◆ **YOUR ASSIGNMENT**: Each line below should be repeated exactly, but no picture should be carried over.
START AVAILABLE DATA
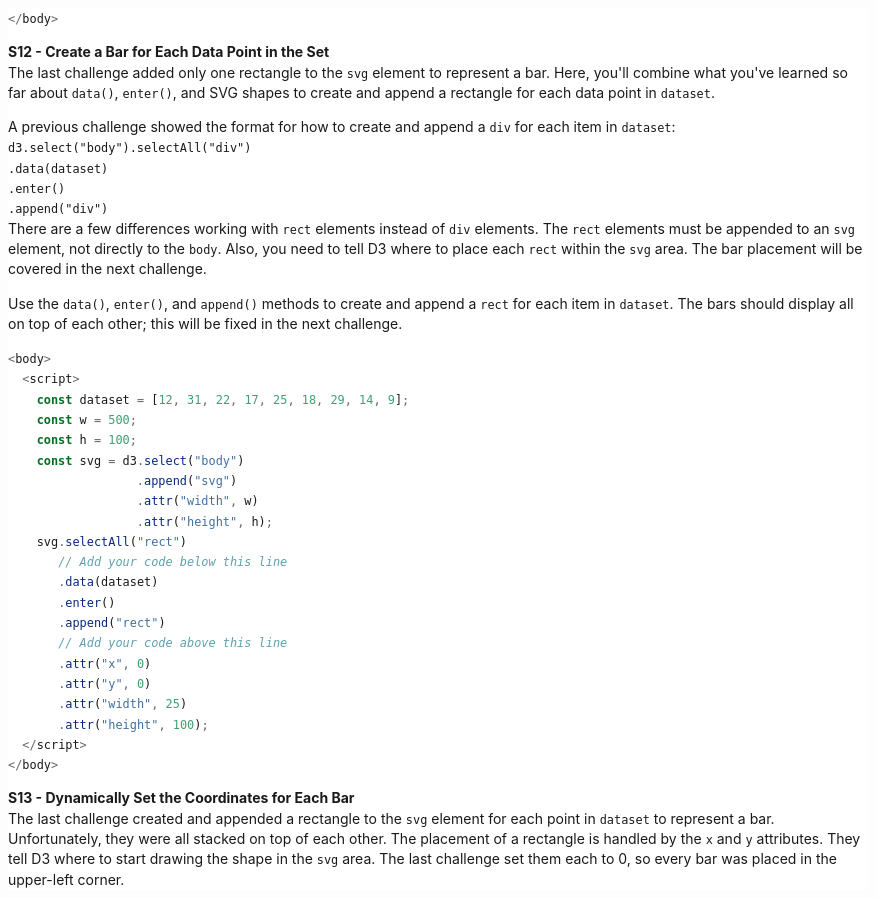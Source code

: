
 ```js
</body>
```

**S12 - Create a Bar for Each Data Point in the Set**<br>
The last challenge added only one rectangle to the `svg` element to represent a bar. Here, you'll combine what you've learned so far about `data()`, `enter()`, and SVG shapes to create and append a rectangle for each data point in `dataset`.<br>

A previous challenge showed the format for how to create and append a `div` for each item in `dataset`:<br>
`d3.select("body").selectAll("div")`<br>
  `.data(dataset)`<br>
  `.enter()`<br>
  `.append("div")`<br>
There are a few differences working with `rect` elements instead of `div` elements. The `rect` elements must be appended to an `svg` element, not directly to the `body`. Also, you need to tell D3 where to place each `rect` within the `svg` area. The bar placement will be covered in the next challenge.<br>

Use the `data()`, `enter()`, and `append()` methods to create and append a `rect` for each item in `dataset`. The bars should display all on top of each other; this will be fixed in the next challenge.

```js
<body>
  <script>
    const dataset = [12, 31, 22, 17, 25, 18, 29, 14, 9];
    const w = 500;
    const h = 100;
    const svg = d3.select("body")
                  .append("svg")
                  .attr("width", w)
                  .attr("height", h);
    svg.selectAll("rect")
       // Add your code below this line
       .data(dataset)
       .enter()
       .append("rect")
       // Add your code above this line
       .attr("x", 0)
       .attr("y", 0)
       .attr("width", 25)
       .attr("height", 100);
  </script>
</body>
```

**S13 - Dynamically Set the Coordinates for Each Bar**<br>
The last challenge created and appended a rectangle to the `svg` element for each point in `dataset` to represent a bar. Unfortunately, they were all stacked on top of each other.
The placement of a rectangle is handled by the `x` and `y` attributes. They tell D3 where to start drawing the shape in the `svg` area. The last challenge set them each to 0, so every bar was placed in the upper-left corner.<br>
END AVAILABLE DATA
◆ **ANSWER TO THIS PROBLEM**:
Source code

:
 ```js
</body>
```

**S12 - Create a Bar for Each Data Point in the Set**<br>
The last challenge added only one rectangle to the `svg` element to represent a bar. Here, you'll combine what you've learned so far about `data()`, `enter()`, and SVG shapes to create and append a rectangle for each data point in `dataset`.<br>

A previous challenge showed the format for how to create and append a `div` for each item in `dataset`:<br>
`d3.select("body").selectAll("div")`<br>
  `.data(dataset)`<br>
  `.enter()`<br>
  `.append("div")`<br>
There are a few differences working with `rect` elements instead of `div` elements. The `rect` elements must be appended to an `svg` element, not directly to the `body`. Also, you need to tell D3 where to place each `rect` within the `svg` area. The bar placement will be covered in the next challenge.<br>

Use the `data()`, `enter()`, and `append()` methods to create and append a `rect` for each item in `dataset`. The bars should display all on top of each other; this will be fixed in the next challenge.

```js
<body>
  <script>
    const dataset = [12, 31, 22, 17, 25, 18, 29, 14, 9];
    const w = 500;
    const h = 100;
    const svg = d3.select("body")
                  .append("svg")
                  .attr("width", w)
                  .attr("height", h);
    svg.selectAll("rect")
       // Add your code below this line
       .data(dataset)
       .enter()
       .append("rect")
       // Add your code above this line
       .attr("x", 0)
       .attr("y", 0)
       .attr("width", 25)
       .attr("height", 100);
  </script>
</body>
```

**S13 - Dynamically Set the Coordinates for Each Bar**<br>
The last challenge created and appended a rectangle to the `svg` element for each point in `dataset` to represent a bar. Unfortunately, they were all stacked on top of each other.
The placement of a rectangle is handled by the `x` and `y` attributes. They tell D3 where to start drawing the shape in the `svg` area. The last challenge set them each to 0, so every bar was placed in the upper-left corner.<br>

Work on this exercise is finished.